[What to do] In the entries below, find every line with "Petter" and copy it.

[Saved data entries]
== Segment start ==

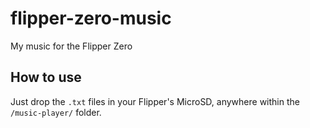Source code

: # flipper-zero-music
My music for the Flipper Zero 

## How to use
Just drop the `.txt` files in your Flipper's MicroSD, anywhere within the  `/music-player/` folder.
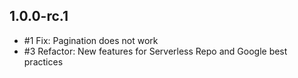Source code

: ## 1.0.0-rc.1

- #1 Fix: Pagination does not work
- #3 Refactor: New features for Serverless Repo and Google best practices
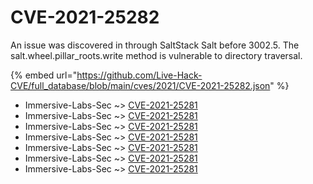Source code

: # CVE-2021-25282

An issue was discovered in through SaltStack Salt before 3002.5. The salt.wheel.pillar_roots.write method is vulnerable to directory traversal.

{% embed url="https://github.com/Live-Hack-CVE/full_database/blob/main/cves/2021/CVE-2021-25282.json" %}


* Immersive-Labs-Sec ~> [CVE-2021-25281](https://www.alice-snow.ru/2021/database/cve-2021-25282/cve-2021-25281-immersive-labs-sec)
* Immersive-Labs-Sec ~> [CVE-2021-25281](https://www.alice-snow.ru/2021/database/cve-2021-25282/cve-2021-25281-immersive-labs-sec)
* Immersive-Labs-Sec ~> [CVE-2021-25281](https://www.alice-snow.ru/2021/database/cve-2021-25282/cve-2021-25281-immersive-labs-sec)
* Immersive-Labs-Sec ~> [CVE-2021-25281](https://www.alice-snow.ru/2021/database/cve-2021-25282/cve-2021-25281-immersive-labs-sec)
* Immersive-Labs-Sec ~> [CVE-2021-25281](https://www.alice-snow.ru/2021/database/cve-2021-25282/cve-2021-25281-immersive-labs-sec)
* Immersive-Labs-Sec ~> [CVE-2021-25281](https://www.alice-snow.ru/2021/database/cve-2021-25282/cve-2021-25281-immersive-labs-sec)
* Immersive-Labs-Sec ~> [CVE-2021-25281](https://www.alice-snow.ru/2021/database/cve-2021-25282/cve-2021-25281-immersive-labs-sec)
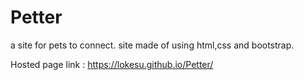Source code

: # Petter
a site for pets to connect. site made of using html,css and bootstrap.

Hosted page link : https://lokesu.github.io/Petter/
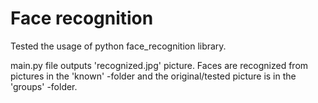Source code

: # Face recognition

Tested the usage of python face_recognition library.

main.py file outputs 'recognized.jpg' picture. Faces are recognized from pictures in the 'known' -folder and the original/tested picture is in the 'groups' -folder.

== Segment end ==

[Completed task]
: # Petter
Hosted page link : https://lokesu.github.io/Petter/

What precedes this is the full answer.